One thread writes some data to MY_DATA and then tells all the other threads to go check it out by storing a pointer to it in LATEST_DATA (with Release semantics so that the MY_DATA write definitely came before). Then another thread loads that pointer (Consume semantics, no fence needed) from LATEST_DATA and reads the contents of MY_DATA through it. Because reading the data LATEST_DATA points to obviously requires reading the LATEST_DATA pointer first, there’s obviously a causality relationship and no extra synchronization is required!

“Do some shit and then swap a pointer to that shit into a data structure” is the bread and butter of lock-free data structures, so making that operation more efficient (and intuitively correct!) is a nice big win.

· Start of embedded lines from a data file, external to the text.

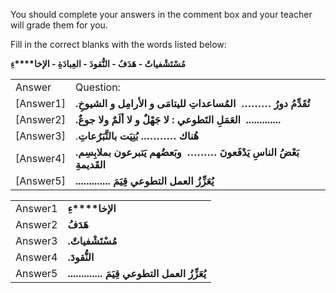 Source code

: You should complete your answers in the comment box and your teacher will grade them for you.

Fill in the correct blanks with the words listed below:

**مُسْتَشْفياتٌ - هَدَفُ - النُّقودَ - العِبادَةِ - الإخا****ءِ**

|   |   |
|---|---|
|Answer|Question:|
|[Answer1]|**.تُقَدِّمُ دورُ ………  المُساعداتِ لليتامَى و الأرامِل و الشيوخِ**|
|[Answer2]|**.العَمَلِ التَطوعي : لا جَهْلٌ و لا ألَمٌ ولا جوعٌ  .............**|
|[Answer3]|.**هُناك ……….. بُنِيَت بالتَّبَرُعاتِ**|
|[Answer4]|**.بَعْضُ الناسِ يَدْفَعونَ ………  وبَعضُهم يَتبرعون بملابِسِم القَديمةِ**|
|[Answer5]|**............. يُعَزِّزُ العمل التطوعي قِيَمَ**|


|   |   |
|---|---|
|Answer1|**الإخا****ءِ**|
|Answer2|**هَدَفُ**|
|Answer3|**.مُسْتَشْفياتٌ**|
|Answer4|**.النُّقودَ**|
|Answer5|**............. يُعَزِّزُ العمل التطوعي قِيَمَ**|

Unfortunately, this beautifully elegant system completely falls over in the face of optimizing compilers, because we’ve ordered them to stomp through the code and eliminate every load and store they can! Your elegantly crafted causal chain will probably be reduced to ash when the compiler realizes that a load is redundant and removes it. More subtly, the compiler might also notice that two pointers are guaranteed to be equal and replace accesses through the one that has causality with the one that doesn’t!

Oops That Was Important!

As a result, all the compilers just interpret consume as the strictly more expensive acquire because they really can’t meaningfully support it while also supporting all the other optimizations we expect of them.

This is understandably upsetting to people who work closely with hardware, and why you often see them asking for “nonsensical” things like “a release load”. They’re just trying to ask for “the thing that hardware already guarantees, please, it’s right there”. But alas, compiler memory models just don’t know what to do with it.

God damn compilers are way too hard.